Lazarus Group: Details have been made public of an attack campaign carried out by the Lazarus Group, attributed to the government of North Korea. The attack targeted European aerospace and military contract companies for espionage purposes and was later repurposed for financial theft. The operation, dubbed Operation In(ter)caption, targeted employees through LinkedIn job recruitment profiles and private messages. Lazarus Group members conducted fake job interviews with employees at target organizations and used malicious documents to compromise their targets. The documents supposedly contained salary and job information about the jobs they were applying for; in reality the documents contained tools used by Lazarus Group to gain a foothold on victim’s systems. The operation, which took place between September and December of 2019, targeted victim’s Active Directory (AD) servers to obtain lists of employees and system administrators, and later carried out brute-force attacks on administrator accounts. Following the completion of the campaign, the group chose to carry out scam attempts on the victim organizations’ business partners. Lazarus Group looked through their victims’ email inboxes for unpaid invoices and then followed up on those emails. In the follow up communications the group urged the recipients to pay, but to accounts controlled by Lazarus Group.
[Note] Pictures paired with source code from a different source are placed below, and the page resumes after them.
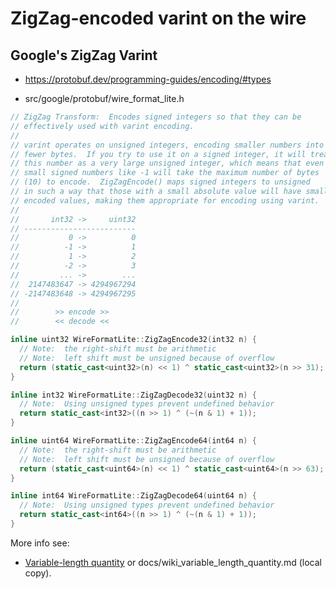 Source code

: # ZigZag-encoded varint on the wire

## Google's ZigZag Varint

- https://protobuf.dev/programming-guides/encoding/#types

- src/google/protobuf/wire_format_lite.h
```c++
// ZigZag Transform:  Encodes signed integers so that they can be
// effectively used with varint encoding.
//
// varint operates on unsigned integers, encoding smaller numbers into
// fewer bytes.  If you try to use it on a signed integer, it will treat
// this number as a very large unsigned integer, which means that even
// small signed numbers like -1 will take the maximum number of bytes
// (10) to encode.  ZigZagEncode() maps signed integers to unsigned
// in such a way that those with a small absolute value will have smaller
// encoded values, making them appropriate for encoding using varint.
//
//       int32 ->     uint32
// -------------------------
//           0 ->          0
//          -1 ->          1
//           1 ->          2
//          -2 ->          3
//         ... ->        ...
//  2147483647 -> 4294967294
// -2147483648 -> 4294967295
//
//        >> encode >>
//        << decode <<

inline uint32 WireFormatLite::ZigZagEncode32(int32 n) {
  // Note:  the right-shift must be arithmetic
  // Note:  left shift must be unsigned because of overflow
  return (static_cast<uint32>(n) << 1) ^ static_cast<uint32>(n >> 31);
}

inline int32 WireFormatLite::ZigZagDecode32(uint32 n) {
  // Note:  Using unsigned types prevent undefined behavior
  return static_cast<int32>((n >> 1) ^ (~(n & 1) + 1));
}

inline uint64 WireFormatLite::ZigZagEncode64(int64 n) {
  // Note:  the right-shift must be arithmetic
  // Note:  left shift must be unsigned because of overflow
  return (static_cast<uint64>(n) << 1) ^ static_cast<uint64>(n >> 63);
}

inline int64 WireFormatLite::ZigZagDecode64(uint64 n) {
  // Note:  Using unsigned types prevent undefined behavior
  return static_cast<int64>((n >> 1) ^ (~(n & 1) + 1));
}
```

More info see: 
- [Variable-length quantity](https://en.wikipedia.org/wiki/Variable-length_quantity) or docs/wiki_variable_length_quantity.md (local copy).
Luckily the group’s attempt to carry out their thefts through business email compromise (BEC) were unsuccessful, as many of the targets noticed that something was “off” about the follow-up emails.

Analyst Notes

Analyst Note: This is not the first time that Lazarus Group has utilized fake job postings and interviews in an attempt to target the employees of targeted organizations. Lazarus Group utilized a similar method to target financial institutions in Central and South America. While it is not surprising that Lazarus Group would be caught attempting to carry out an operation for financial gain, this is the first time they have been seen using BEC to attempt to redirect payments through email messages. Lazarus Group has traditionally looked to gain a foothold in target networks through initially compromising employees. Endpoint Detection and Response (EDR) can provide the early detection needed to identify intrusions like these before they are able to spread through the network and establish footholds in more vital parts of the network.